The cross on Calvary, the cross upon which Christ conducts His final dialogue with the Father, emerges from the very heart of the love that man, created in the image and likeness of God, has been given as a gift, according to God’s eternal plan.
[...] He is also Father: He is linked to man…by a bond still more intimate than that of creation. It is love which…grants participation in the very life of God: Father, Son and Holy Spirit.
[...] The cross of Christ on Calvary stands beside the path of that…wonderful self-communication of God to man, which also includes the call to man to share in the divine life by giving himself, and with himself the whole visible world, to God, and like an adopted son to become a sharer in the truth and love which is in God and proceeds from God.
It is precisely beside the path of man’s eternal election to the dignity of being an adopted child of God that there stands in history the cross of Christ, the only-begotten Son, who, as “light from light, true God from true God”, came to give the final witness to the wonderful covenant of God with humanity, of God with man.
This covenant, as old as man – it goes back to the very mystery of creation – and afterwards many times renewed with one single chosen people, is equally the new and definitive covenant, which was established there on Calvary, and is not limited to a single people, to Israel, but is open to each and every individual.
[...] And yet this is not yet the word of the God of the covenant: that will be pronounced at the dawn when first the women and then the Apostles come to the tomb of the crucified Christ, see the tomb empty and for the first time hear the message: “He is risen”.
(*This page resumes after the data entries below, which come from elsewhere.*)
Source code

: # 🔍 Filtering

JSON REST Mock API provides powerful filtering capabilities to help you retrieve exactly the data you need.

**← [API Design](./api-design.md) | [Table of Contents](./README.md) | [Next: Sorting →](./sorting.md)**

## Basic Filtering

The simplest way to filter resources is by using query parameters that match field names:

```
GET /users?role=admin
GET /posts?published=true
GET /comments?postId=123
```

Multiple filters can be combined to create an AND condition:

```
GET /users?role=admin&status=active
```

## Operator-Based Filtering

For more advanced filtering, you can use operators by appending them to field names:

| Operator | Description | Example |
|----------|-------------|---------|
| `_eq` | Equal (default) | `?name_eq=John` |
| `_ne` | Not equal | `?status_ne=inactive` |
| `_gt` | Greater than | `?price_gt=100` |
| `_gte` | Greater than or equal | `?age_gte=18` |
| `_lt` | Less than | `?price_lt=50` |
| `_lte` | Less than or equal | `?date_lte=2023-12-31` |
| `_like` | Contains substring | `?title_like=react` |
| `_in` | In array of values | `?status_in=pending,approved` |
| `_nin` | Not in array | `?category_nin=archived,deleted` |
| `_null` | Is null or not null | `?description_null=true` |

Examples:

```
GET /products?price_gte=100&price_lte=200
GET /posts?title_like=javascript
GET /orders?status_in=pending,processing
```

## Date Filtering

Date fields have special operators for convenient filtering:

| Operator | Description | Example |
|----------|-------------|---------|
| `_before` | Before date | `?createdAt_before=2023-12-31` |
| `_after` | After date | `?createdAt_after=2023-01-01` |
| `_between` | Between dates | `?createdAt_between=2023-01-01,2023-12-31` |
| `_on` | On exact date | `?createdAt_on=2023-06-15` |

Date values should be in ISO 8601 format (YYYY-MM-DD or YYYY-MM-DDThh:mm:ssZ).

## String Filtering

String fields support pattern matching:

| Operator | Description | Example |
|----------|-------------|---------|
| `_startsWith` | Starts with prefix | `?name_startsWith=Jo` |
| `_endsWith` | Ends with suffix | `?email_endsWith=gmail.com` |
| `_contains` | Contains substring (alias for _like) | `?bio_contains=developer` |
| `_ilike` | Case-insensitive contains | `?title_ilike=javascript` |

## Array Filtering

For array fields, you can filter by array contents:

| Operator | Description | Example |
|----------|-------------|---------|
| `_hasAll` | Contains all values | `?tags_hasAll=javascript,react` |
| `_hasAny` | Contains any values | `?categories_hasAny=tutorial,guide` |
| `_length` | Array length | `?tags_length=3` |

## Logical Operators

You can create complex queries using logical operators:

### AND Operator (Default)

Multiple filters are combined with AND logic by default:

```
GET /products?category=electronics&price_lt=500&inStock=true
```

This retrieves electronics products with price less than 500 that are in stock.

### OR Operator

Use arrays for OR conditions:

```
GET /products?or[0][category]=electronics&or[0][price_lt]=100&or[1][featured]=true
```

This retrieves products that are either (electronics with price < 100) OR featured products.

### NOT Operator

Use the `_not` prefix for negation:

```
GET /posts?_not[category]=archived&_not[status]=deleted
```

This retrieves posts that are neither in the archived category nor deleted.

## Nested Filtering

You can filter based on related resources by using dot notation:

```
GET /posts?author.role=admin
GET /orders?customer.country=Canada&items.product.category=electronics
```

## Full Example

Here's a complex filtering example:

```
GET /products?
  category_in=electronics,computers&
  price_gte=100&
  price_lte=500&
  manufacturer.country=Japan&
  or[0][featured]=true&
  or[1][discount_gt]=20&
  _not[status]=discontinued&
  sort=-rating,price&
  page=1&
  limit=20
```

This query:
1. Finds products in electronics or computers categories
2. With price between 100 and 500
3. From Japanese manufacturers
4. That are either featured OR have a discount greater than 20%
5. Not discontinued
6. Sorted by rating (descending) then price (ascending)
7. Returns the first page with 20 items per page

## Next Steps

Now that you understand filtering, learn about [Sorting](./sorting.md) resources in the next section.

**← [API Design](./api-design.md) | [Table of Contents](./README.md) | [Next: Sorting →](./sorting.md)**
[...] Yet, even in this glorification of the Son of God, the cross remains, that cross which-through all the messianic testimony of the Man the Son, who suffered death upon it – speaks and never ceases to speak of God the Father, who is absolutely faithful to His eternal love for man.
[...] Believing in the crucified Son means “seeing the Father”, means believing that love is present in the world and that this love is more powerful than any kind of evil in which individuals, humanity, or the world are involved.
Believing in this love means believing in mercy. For mercy is an indispensable dimension of love; it is as it were love’s second name.
John Paul II (1920-2005): Dives et Misericordia, 5,7.